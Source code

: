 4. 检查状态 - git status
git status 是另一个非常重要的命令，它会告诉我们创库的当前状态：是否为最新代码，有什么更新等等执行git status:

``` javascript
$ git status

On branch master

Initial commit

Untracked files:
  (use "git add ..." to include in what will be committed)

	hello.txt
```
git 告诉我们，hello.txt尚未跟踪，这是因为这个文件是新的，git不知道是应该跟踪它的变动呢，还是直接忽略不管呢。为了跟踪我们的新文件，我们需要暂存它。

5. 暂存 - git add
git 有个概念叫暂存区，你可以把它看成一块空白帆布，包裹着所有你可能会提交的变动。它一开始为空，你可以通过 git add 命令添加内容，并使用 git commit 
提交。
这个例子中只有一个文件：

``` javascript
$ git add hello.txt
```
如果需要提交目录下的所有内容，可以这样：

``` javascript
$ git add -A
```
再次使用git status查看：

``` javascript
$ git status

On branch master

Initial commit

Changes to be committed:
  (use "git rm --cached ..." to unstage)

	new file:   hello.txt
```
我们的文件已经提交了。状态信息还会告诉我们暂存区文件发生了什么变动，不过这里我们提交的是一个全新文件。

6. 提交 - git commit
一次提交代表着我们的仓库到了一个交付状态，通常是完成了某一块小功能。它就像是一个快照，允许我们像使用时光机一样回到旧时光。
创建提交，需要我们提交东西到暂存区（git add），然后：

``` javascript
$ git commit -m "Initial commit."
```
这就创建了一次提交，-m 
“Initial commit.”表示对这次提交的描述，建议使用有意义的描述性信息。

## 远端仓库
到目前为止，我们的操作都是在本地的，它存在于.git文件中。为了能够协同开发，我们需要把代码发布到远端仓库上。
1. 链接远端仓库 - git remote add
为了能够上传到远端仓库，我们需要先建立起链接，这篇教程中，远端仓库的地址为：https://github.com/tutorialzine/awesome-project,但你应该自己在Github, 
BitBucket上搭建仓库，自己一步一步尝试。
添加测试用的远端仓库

------------------------------------------------------------

*Your goal*.
Please return a copy of each line in the entries that has the string "committed".

*Result of the task*.
  (use "git add ..." to include in what will be committed)
Changes to be committed:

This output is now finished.